Des pâtes, du risotto, de l‘huile d’olive, des haricots, de la viande de bœuf… la ferme « Bio Alberti » est une vitrine de ce que l’agriculture italienne fait de mieux. Des productions à forte valeur ajoutée sous label qualité, issues d’un système très diversifié et transformées sur place.

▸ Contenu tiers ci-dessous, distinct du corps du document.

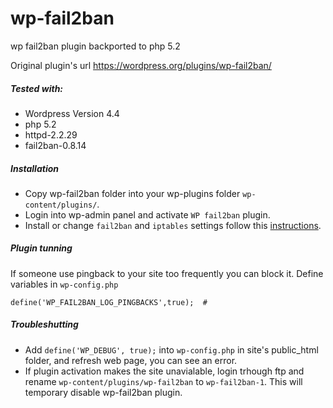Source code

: # wp-fail2ban
wp fail2ban plugin backported to php 5.2

Original plugin's url https://wordpress.org/plugins/wp-fail2ban/

##### Tested with:
* Wordpress Version 4.4
* php 5.2
* httpd-2.2.29
* fail2ban-0.8.14

##### Installation
* Copy wp-fail2ban folder into your wp-plugins folder `wp-content/plugins/`.
* Login into wp-admin panel and activate `WP fail2ban` plugin.
* Install or change `fail2ban` and `iptables` settings follow this [instructions](https://github.com/younghacker/wp-fail2ban/tree/master/fail2ban).

##### Plugin tunning
If someone use pingback to your site too frequently you can block it.
Define variables in `wp-config.php`
```
define('WP_FAIL2BAN_LOG_PINGBACKS',true);  # 
```

##### Troubleshutting
* Add `define('WP_DEBUG', true);` into `wp-config.php` in site's public_html folder, and refresh web page, you can see an error.
* If plugin activation makes the site unavialable, login trhough ftp and rename `wp-content/plugins/wp-fail2ban` to `wp-fail2ban-1`. This will temporary disable wp-fail2ban plugin.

Mais c’est par sa dimension que Bio Alberti se distingue de l’ « azienda agraria » classique. Dans un pays où l’exploitation moyenne couvre 12 hectares, cette ferme familiale du centre de l’Italie en travaille 560. Céréales, légumineuses, prairies et oliveraies principalement. Convertie en AB il y a 21 ans, la ferme marie l’ancien et le moderne. Les pratiques d’antan y côtoient des techniques de transformation de pointe. Elle redynamise le petit village de vieilles pierres qui l’accueille, tout en développant ses débouchés à l’international.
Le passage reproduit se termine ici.